Joseph-Aurélien Cornet (born 20 May 1919 in Bièvre, died 20 January 2004 in Ciney, Belgium) was a Belgian-born Christian Brother, ethnologist and art historian who documented the art and culture of the Congolese region and people of the Congo in photographs, illustrated field notebooks, and language primers for nearly 30 years.

==Education and career==
Cornet was educated by the Christian Brothers of Louvain. He entered the novitiate in 1935, earned a teaching degree in 1938, followed by bachelor's, master's, and doctoral degrees in art history from the Catholic University of Louvain in 1945 and 1970, respectively.

In 1970, Cornet also became the first local director of the Institut des Musées Nationaux du Congo (IMNC) and then, in 1971, director of the Institut des Musées Nationaux du Zaïre (IMNZ). The IMNC was founded without either a building or any objects, so Cornet's primary task was to develop the museum's collections. He did so primarily among the Woyo, the Kuba, and the Nkundu peoples. He documented his findings in field notebooks and binders of photo negatives with the aim of eventually developing a ten volume History of Congolese Art.

Cornet retired from the directorship of the IMNC in 1987 and returned to Belgium in 1992 where he continued researching, publishing and lecturing, especially on tracking looted objects from the museum following the 1997 collapse of the Mobutu regime.

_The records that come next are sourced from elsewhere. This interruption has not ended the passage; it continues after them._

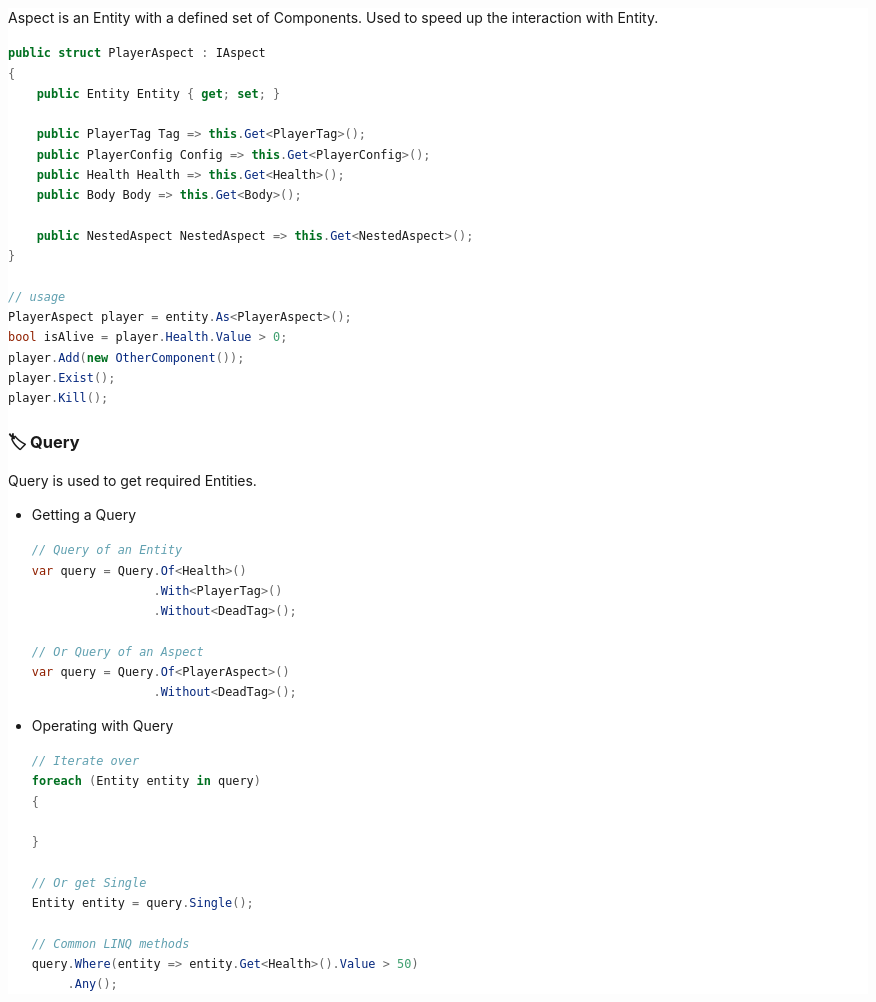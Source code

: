 Aspect is an Entity with a defined set of Components. Used to speed up the interaction with Entity.

```csharp
public struct PlayerAspect : IAspect
{
    public Entity Entity { get; set; }

    public PlayerTag Tag => this.Get<PlayerTag>();
    public PlayerConfig Config => this.Get<PlayerConfig>();
    public Health Health => this.Get<Health>();
    public Body Body => this.Get<Body>();

    public NestedAspect NestedAspect => this.Get<NestedAspect>();
}

// usage
PlayerAspect player = entity.As<PlayerAspect>();
bool isAlive = player.Health.Value > 0;
player.Add(new OtherComponent());
player.Exist();
player.Kill();
```

### 🏷️ Query

Query is used to get required Entities.

- Getting a Query

    ```csharp
    // Query of an Entity
    var query = Query.Of<Health>()
                     .With<PlayerTag>()
                     .Without<DeadTag>();

    // Or Query of an Aspect
    var query = Query.Of<PlayerAspect>()
                     .Without<DeadTag>();
    ```

- Operating with Query

    ```csharp
    // Iterate over
    foreach (Entity entity in query)
    {

    }

    // Or get Single
    Entity entity = query.Single();

    // Common LINQ methods
    query.Where(entity => entity.Get<Health>().Value > 50)
         .Any();
    ```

Following his death in 2004, Cornet's archive of photographic negative binders, field notebooks, language and personal notes, printed materials, and other research objects were donated to the Loyola University New Orleans Special Collections & Archives.

==Bibliography==
- Joseph-Aurélien Cornet. Art Du Zaïre: 100 Chefs-d'oeuvre de la Collection Nationale. African-American Institute, 1975 - Art, Congolese (Democratic Republic) - 132 pages
- Joseph-Aurélien Cornet, Victor Bol. Moseka Yogo Ambake. Hamburgisches Museum für Völkerkunde, 1994 - 23 pages
- Joseph Aurélien Cornet. Zaïre: volken, kunst, kultuur. Mercatorfonds, 1989 - Art, Congolese (Democratic Republic) - 407 pages
- Joseph-Aurélien Cornet, Musée de Louvain-la-Neuve, Nicole Ledent, Anne Massaux, Christine Thiry, Bernard Van den Driessche, Ignace Vandevivere. Collections africaines: Florilège. Musée de Louvain-la-Neuve, 2000 - Art - 110 pages.